25p? I'll give you 20! Conventions controlling our conduct.




I've got to admit to being a car boot sale addict. There is pleasure in getting up at the crack of dawn on a weekend morning and wandering about a field seeing what you might glean. I think it is something to do with the early morning air, fresh and unsoiled, except for the fried onion fumes from the Bacon roll van.

Who knows what you might find. Just this morning I found a new foot pump and a whole bag of CD's to add to the collection.

So why am I writing about car boot sales here?

As I was passing one car I heard a lady asking the price for some trinket that had caught her eye.

"25p" said the seller.

Her response? "I'll give you 20."

My question? What was the point? What was the point of haggling over the 5p difference? There cannot have been any benefit to her in doing so, but I suspect the point was that she was playing up to the conventions within that arena.
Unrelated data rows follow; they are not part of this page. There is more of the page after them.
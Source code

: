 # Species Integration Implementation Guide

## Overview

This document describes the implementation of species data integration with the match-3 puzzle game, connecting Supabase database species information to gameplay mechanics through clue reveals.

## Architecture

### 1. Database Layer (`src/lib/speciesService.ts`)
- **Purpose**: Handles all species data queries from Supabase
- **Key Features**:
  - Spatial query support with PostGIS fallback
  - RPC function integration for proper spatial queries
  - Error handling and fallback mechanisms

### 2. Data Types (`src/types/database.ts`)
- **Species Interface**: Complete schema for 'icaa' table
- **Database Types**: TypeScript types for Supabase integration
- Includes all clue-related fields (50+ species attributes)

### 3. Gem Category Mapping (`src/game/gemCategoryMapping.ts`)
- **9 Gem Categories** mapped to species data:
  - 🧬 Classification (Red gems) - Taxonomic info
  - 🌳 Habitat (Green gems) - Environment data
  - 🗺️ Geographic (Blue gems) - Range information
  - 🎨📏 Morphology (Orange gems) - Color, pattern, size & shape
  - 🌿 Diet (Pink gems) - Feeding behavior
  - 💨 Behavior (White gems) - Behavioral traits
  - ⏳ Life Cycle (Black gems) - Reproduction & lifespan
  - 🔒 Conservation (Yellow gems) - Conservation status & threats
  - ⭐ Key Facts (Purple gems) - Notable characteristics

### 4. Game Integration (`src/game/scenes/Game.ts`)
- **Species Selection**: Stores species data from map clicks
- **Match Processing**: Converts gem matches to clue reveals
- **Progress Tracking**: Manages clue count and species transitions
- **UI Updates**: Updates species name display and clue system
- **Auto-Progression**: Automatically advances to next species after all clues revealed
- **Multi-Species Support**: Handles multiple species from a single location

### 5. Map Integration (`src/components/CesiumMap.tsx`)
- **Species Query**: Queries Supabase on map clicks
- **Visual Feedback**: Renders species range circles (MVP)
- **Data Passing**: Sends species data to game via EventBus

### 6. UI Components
Whatever a seller at a car boot sale asks for, you knock them down. It's all part of the process, or at least convention would dictate as such. But what does it say?
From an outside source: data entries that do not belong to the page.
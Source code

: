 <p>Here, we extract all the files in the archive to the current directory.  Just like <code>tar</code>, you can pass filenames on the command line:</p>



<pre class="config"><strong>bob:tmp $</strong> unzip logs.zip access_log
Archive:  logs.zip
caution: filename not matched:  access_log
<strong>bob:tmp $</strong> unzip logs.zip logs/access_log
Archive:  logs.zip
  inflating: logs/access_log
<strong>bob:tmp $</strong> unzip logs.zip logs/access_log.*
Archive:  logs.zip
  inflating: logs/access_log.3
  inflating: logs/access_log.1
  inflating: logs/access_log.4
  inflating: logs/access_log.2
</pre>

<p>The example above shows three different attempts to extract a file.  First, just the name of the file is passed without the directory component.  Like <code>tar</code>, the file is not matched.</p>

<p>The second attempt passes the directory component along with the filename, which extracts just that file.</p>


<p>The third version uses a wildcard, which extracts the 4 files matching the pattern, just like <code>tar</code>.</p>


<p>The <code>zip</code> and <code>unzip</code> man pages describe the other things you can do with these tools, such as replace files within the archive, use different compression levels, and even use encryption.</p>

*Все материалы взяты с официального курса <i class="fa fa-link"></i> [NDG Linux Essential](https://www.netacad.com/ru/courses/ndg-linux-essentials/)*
If we accept that the 5p saved is irrelevant then why go along with it?

To belong within that environment? To adopt a role that is expected of them? To conform?

And what does it say about the relationship between seller and buyer? Who is in control here? The buyer gets one - or even 5p - over on the seller. Does that count as a victory in the car boot world? But then the buyer's position itself has been set by the seller. Had the seller said 30p would the buyer have still gone for 20? What if the buyer had said 75p? What position would the buyer then have found herself in?

What other arena's do we find ourselves in where we feel compelled to play to type? Is that what I do, for example, when I am in Court, steeped in convention as it is? What about board meetings, team meetings and such like? And what benefits do such conventions offer us in our relationships?

1 comment:

Alexander Massey said...

I had a fascinating experience in a shop once when I was buying a crystal. The shop assistant told me the price, and then I gave her money for double the price. She wanted to give me the change, and I said that I would like to give the double price. She said, 'but that' not the price!'. I said, 'That's okay, I think your shop is wonderful, and I want to give you something in recognition of that.' She said, 'but the crystal in worth that much!' I said, 'it is to me!' She was very unsettled, and tried to find her manager who had popped out of the shop. I then said, 'how about you accept this a little piece of abundance, a gift from the universe?' And only then did she accept the money.

There was a Chicago sociologist who suggested to his students to test unspoken cultural rules, by for example, going on a tram and handing the conductor the fare on the back of their hands, and then watching people's reactions. These were called Garfinkel experiments, after the sociologist. I think it's fun to do 'Garfinkel' acts that can enrich others' lives!